Heroux v. Atchison, Topeka & Santa Fe Railway Co.
Before: Shenk
SHENK, J. Plaintiff brought this action to recover damages for personal injuries suffered in a collision between an automobile and a locomotive. From a judgment on a verdict the defendants appealed. The judgment was reversed by the District Court of Appeal on September 8, 1938. (Heroux v. Atchison, Topeka & S. F. Ry. Co., 28 Cal. App. (2d) 401 [82 Pac. (2d) 620].) No application for a rehearing in that court was made. A petition for a hearing in this court was denied November 7, and on November 9, 1938, the remittitur went down from the District Court of Appeal. On December [28624], 1938, a notice of motion was filed in that court to recall the remittitur. The grounds of the motion were stated to be, (1) that the judgment of reversal was improvidently ordered upon false suggestion and under a mistake as to the facts in the case, and (2) that fraud and imposition had been practiced' upon the court in procuring its judgment and upon counsel representing the respondent.

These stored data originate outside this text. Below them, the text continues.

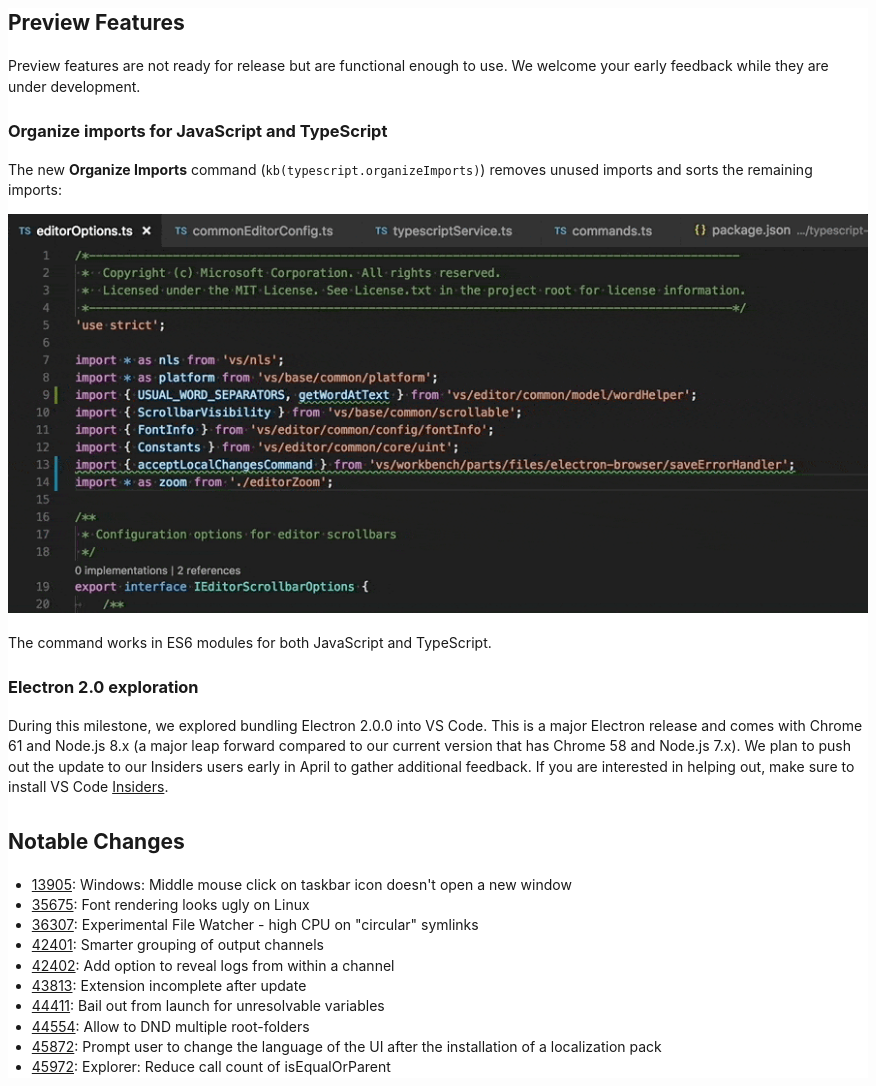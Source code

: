 ## Preview Features

Preview features are not ready for release but are functional enough to use. We welcome your early feedback while they are under development.

### Organize imports for JavaScript and TypeScript

The new **Organize Imports** command (`kb(typescript.organizeImports)`) removes unused imports and sorts the remaining imports:

![Organize Imports](images/1_22/ts-organize-imports.gif)

The command works in ES6 modules for both JavaScript and TypeScript.

### Electron 2.0 exploration

During this milestone, we explored bundling Electron 2.0.0 into VS Code. This is a major Electron release and comes with Chrome 61 and Node.js 8.x (a major leap forward compared to our current version that has Chrome 58 and Node.js 7.x). We plan to push out the update to our Insiders users early in April to gather additional feedback. If you are interested in helping out, make sure to install VS Code [Insiders](https://code.visualstudio.com/insiders).

## Notable Changes

- [13905](https://github.com/microsoft/vscode/issues/13905): Windows: Middle mouse click on taskbar icon doesn't open a new window
- [35675](https://github.com/microsoft/vscode/issues/35675): Font rendering looks ugly on Linux
- [36307](https://github.com/microsoft/vscode/issues/36307): Experimental File Watcher - high CPU on "circular" symlinks
- [42401](https://github.com/microsoft/vscode/issues/42401): Smarter grouping of output channels
- [42402](https://github.com/microsoft/vscode/issues/42402): Add option to reveal logs from within a channel
- [43813](https://github.com/microsoft/vscode/issues/43813): Extension incomplete after update
- [44411](https://github.com/microsoft/vscode/issues/44411): Bail out from launch for unresolvable variables
- [44554](https://github.com/microsoft/vscode/issues/44554): Allow to DND multiple root-folders
- [45872](https://github.com/microsoft/vscode/issues/45872): Prompt user to change the language of the UI after the installation of a localization pack
- [45972](https://github.com/microsoft/vscode/issues/45972): Explorer: Reduce call count of isEqualOrParent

After hearing on the motion to recall, the District Court of Appeal found that the respondent was fully cognizant of the facts constituting the alleged fraud and mistake on and prior to that date of the judgment of reversal, to wit, September 8, 1938; that notwithstanding such knowledge no petition for a rehearing was filed in that court. The court concluded' that when the aggrieved party was cognizant or claimed the existence of fraud or mistake affecting the appellate court’s decision, it was the duty of the litigant promptly and at his first opportunity to call the court’s attention to the alleged fraud or mistake; that the respondent had the opportunity thus to call the same to the attention of the court by petition for a rehearing in that court; that failing to do so the respondent should not be permitted to delay this necessary and appropriate step until after the remittitur had gone down, and that the respondent was therefore guilty of laches in presenting the belated motion. (See, Heroux v. Atchison, Topeka & S. F. Ry. Co., (Cal. App.) 86 Pac. (2d) 841, January 24, 1939.) The court based its conclusion in part on the case of Haydel v. Morton, 28 Cal. App. (2d) 383 [82 Pac. (2d) 623], where on motion to recall the remittitur under a situation very similar to the present one it was plainly indicated that it was the duty of the aggrieved party, having full knowledge prior to the reversal of all the facts on which the claim of improvidence and mistake on the part of the appellate court in reversing the judgment for the plaintiff was based, to acquaint the court with such facts in its briefs before judgment and by petition for rehearing after the judgment was rendered.